Under the new legislation, the Russian government would now create a national network, able to operate separately, independently and isolted from the rest of the world, which according to the Russian parliament, would deal with "threats to the stable, safe and integral operation of the Russian Internet on Russian territory" by centralizing "the general communications network."

In another words, the new law sets in train plans for an alternative domain name system (DNS) for Russia in the event that it is disconnected from the World Wide Web, or, one assumes, in the event that its politicians deem disconnection to be beneficial. Internet service providers would be compelled to disconnect from any foreign servers, relying on Russia's DNS instead.

Critics however have warned that the new law, signed by Putin on May 1 and published on the Kremlin website, will lead to censorship over wide parts of the Internet.

The new legislation, according to Moscow is a defensive move in case the United States were to cut Russia off from the global Internet. Post passing the legislation, Russia's media regulator, Roskomnadzor, would essentially seize control of Russia's Internet and would then be able to filter all Internet traffic.

Russia's state media regulator and its leading technology companies have expressed support for the move, although what's actually thought away from the glare of publicly controlled media is hard to tell, says Forbes. One can assume this is more rhetoric than realpolitik and will be significantly harder to effect that has been suggested by politicians.

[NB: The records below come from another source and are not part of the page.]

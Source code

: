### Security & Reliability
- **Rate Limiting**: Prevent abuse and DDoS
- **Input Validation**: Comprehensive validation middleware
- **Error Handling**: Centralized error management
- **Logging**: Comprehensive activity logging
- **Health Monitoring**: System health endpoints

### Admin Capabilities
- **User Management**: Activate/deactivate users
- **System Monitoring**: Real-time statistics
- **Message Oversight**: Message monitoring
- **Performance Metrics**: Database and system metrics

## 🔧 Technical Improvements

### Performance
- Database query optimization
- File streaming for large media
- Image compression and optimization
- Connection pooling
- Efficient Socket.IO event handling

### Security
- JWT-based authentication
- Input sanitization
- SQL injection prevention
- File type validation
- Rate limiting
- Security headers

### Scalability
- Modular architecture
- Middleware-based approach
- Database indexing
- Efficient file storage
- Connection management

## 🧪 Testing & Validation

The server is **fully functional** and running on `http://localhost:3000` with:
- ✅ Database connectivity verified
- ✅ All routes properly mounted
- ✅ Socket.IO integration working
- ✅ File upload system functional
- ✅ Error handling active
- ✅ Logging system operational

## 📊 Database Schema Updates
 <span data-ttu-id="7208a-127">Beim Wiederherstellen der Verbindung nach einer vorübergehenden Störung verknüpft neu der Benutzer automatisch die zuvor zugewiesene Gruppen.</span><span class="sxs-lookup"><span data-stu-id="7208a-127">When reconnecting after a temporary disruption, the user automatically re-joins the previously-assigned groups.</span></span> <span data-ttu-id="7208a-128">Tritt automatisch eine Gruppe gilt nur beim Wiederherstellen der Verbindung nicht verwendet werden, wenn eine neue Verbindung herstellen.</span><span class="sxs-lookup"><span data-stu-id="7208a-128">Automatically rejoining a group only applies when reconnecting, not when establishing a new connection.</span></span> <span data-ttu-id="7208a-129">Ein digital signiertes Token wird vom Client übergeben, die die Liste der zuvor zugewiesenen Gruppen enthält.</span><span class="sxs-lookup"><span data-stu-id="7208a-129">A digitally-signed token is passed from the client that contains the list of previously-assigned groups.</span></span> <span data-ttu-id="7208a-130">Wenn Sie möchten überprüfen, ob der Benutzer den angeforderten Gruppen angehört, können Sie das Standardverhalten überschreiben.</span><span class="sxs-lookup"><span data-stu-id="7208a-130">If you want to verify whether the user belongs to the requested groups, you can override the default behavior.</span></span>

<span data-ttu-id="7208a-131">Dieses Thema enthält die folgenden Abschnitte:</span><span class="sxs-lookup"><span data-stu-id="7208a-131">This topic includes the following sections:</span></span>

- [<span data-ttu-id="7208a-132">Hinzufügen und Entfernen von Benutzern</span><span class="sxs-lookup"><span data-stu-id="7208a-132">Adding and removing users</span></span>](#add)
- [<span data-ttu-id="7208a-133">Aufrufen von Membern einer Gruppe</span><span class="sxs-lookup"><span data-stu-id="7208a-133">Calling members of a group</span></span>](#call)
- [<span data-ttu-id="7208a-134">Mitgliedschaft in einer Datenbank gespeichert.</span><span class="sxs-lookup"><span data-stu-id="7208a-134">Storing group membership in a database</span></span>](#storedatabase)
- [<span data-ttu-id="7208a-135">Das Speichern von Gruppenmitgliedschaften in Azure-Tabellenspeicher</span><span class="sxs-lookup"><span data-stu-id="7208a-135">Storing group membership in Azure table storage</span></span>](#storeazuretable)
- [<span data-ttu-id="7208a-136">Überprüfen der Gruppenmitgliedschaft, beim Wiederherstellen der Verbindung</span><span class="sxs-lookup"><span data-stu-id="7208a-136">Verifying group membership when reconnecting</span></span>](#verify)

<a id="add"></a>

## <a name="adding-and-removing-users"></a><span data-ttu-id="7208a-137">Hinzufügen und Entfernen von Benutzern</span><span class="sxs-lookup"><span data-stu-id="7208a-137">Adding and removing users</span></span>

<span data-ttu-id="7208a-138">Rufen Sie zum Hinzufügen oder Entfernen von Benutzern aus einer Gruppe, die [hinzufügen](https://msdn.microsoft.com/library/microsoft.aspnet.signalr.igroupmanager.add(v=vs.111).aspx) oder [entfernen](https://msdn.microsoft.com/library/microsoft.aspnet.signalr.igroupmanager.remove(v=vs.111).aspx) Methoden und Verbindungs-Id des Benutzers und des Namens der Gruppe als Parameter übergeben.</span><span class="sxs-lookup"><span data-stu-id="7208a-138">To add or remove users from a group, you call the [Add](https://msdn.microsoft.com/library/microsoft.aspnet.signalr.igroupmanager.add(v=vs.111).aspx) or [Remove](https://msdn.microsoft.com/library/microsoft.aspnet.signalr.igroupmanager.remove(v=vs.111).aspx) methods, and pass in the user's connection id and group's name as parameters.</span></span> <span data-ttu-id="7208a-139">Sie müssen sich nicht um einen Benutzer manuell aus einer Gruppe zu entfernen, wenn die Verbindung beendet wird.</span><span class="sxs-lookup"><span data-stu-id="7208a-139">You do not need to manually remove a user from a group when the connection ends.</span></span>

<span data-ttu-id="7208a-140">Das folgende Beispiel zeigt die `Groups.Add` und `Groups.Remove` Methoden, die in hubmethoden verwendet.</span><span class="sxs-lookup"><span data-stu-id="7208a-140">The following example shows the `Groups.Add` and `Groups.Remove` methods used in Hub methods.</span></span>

Among other things, the new measure requires Internet providers to install equipment to route Russian web traffic through servers in the country.

Internet advocates have said that will allow for greater surveillance by Russian intelligence agencies, and the ability of state authorities to control information.

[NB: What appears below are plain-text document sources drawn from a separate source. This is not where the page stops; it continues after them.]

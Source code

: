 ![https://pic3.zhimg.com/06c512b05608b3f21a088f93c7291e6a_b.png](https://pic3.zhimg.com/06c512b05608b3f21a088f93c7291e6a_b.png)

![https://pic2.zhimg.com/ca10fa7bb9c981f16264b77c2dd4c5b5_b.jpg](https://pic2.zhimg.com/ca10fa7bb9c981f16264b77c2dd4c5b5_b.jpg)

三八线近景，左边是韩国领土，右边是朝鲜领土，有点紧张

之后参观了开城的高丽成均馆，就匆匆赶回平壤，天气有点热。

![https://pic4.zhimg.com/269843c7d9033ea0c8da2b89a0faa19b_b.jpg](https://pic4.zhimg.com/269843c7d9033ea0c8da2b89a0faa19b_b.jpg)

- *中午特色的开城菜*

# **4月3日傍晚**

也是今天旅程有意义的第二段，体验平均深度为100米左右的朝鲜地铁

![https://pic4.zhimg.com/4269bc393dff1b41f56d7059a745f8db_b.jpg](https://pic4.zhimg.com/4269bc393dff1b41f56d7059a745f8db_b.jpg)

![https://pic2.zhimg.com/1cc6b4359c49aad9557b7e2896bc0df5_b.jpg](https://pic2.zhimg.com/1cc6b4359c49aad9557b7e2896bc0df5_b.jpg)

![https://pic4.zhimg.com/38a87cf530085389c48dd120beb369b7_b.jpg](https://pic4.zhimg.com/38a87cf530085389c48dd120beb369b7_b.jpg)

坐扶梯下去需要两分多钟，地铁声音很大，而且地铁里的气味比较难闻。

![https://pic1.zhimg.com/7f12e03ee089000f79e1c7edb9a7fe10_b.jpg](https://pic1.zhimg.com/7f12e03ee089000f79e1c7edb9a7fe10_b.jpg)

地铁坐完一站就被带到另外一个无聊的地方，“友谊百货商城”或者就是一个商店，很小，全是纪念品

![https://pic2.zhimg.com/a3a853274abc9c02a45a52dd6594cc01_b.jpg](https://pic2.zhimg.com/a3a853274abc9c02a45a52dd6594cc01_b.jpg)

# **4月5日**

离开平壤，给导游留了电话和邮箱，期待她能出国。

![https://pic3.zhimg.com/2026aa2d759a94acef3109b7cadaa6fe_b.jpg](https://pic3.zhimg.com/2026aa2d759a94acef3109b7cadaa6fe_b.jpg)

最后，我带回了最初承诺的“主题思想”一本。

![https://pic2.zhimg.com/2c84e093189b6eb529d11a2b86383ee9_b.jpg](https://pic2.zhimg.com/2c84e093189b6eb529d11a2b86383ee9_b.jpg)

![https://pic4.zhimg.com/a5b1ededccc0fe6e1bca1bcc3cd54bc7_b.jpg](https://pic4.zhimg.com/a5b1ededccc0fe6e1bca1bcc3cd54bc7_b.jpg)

Roskomnadzor's chief, Aleksandr Zharov, said last month that the measures would also target Telegram, a popular messaging app that is widely used by Russians.

According to the Moscow Times, "Russia reportedly carried out drills in mid-2014 to test the country's response to the possibility of its internet being disconnected from the web... The secret tests reportedly showed that isolating the Russian internet is possible, but that 'everything' would go back online within 30 minutes."

Via ~

Top Image - Saint Basil’s Cathedral, Moscow, Russia (Photo by Nikita Karimov on Unsplash)

Post a Comment

Previous Post Next Post
Like this content? Sign up for our daily newsletter to get latest updates.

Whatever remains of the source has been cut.